Exercise requirements — An unchanged copy of each entry below is needed; keep the pictures out of it.

=-=-=

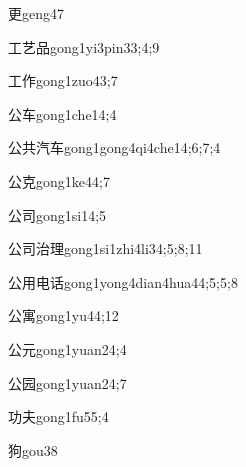 \begin{verbete}{更}{geng4}{7}
\end{verbete}
\begin{verbete}{工艺品}{gong1yi3pin3}{3;4;9}
\end{verbete}
\begin{verbete}{工作}{gong1zuo4}{3;7}
\end{verbete}
\begin{verbete}{公车}{gong1che1}{4;4}
\end{verbete}
\begin{verbete}{公共汽车}{gong1gong4qi4che1}{4;6;7;4}
\end{verbete}
\begin{verbete}{公克}{gong1ke4}{4;7}
\end{verbete}
\begin{verbete}{公司}{gong1si1}{4;5}
\end{verbete}
\begin{verbete}{公司治理}{gong1si1zhi4li3}{4;5;8;11}
\end{verbete}
\begin{verbete}{公用电话}{gong1yong4dian4hua4}{4;5;5;8}
\end{verbete}
\begin{verbete}{公寓}{gong1yu4}{4;12}
\end{verbete}
\begin{verbete}{公元}{gong1yuan2}{4;4}
\end{verbete}
\begin{verbete}{公园}{gong1yuan2}{4;7}
\end{verbete}
\begin{verbete}{功夫}{gong1fu5}{5;4}
\end{verbete}
\begin{verbete}{狗}{gou3}{8}
\end{verbete}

=-=-=

Answer for this exercise —
 \begin{verbete}{更}{geng4}{7}
\end{verbete}
\begin{verbete}{工艺品}{gong1yi3pin3}{3;4;9}
\end{verbete}
\begin{verbete}{工作}{gong1zuo4}{3;7}
\end{verbete}
\begin{verbete}{公车}{gong1che1}{4;4}
\end{verbete}
\begin{verbete}{公共汽车}{gong1gong4qi4che1}{4;6;7;4}
\end{verbete}
\begin{verbete}{公克}{gong1ke4}{4;7}
\end{verbete}
\begin{verbete}{公司}{gong1si1}{4;5}
\end{verbete}
\begin{verbete}{公司治理}{gong1si1zhi4li3}{4;5;8;11}
\end{verbete}
\begin{verbete}{公用电话}{gong1yong4dian4hua4}{4;5;5;8}
\end{verbete}
\begin{verbete}{公寓}{gong1yu4}{4;12}
\end{verbete}
\begin{verbete}{公元}{gong1yuan2}{4;4}
\end{verbete}
\begin{verbete}{公园}{gong1yuan2}{4;7}
\end{verbete}
\begin{verbete}{功夫}{gong1fu5}{5;4}
\end{verbete}
\begin{verbete}{狗}{gou3}{8}
\end{verbete}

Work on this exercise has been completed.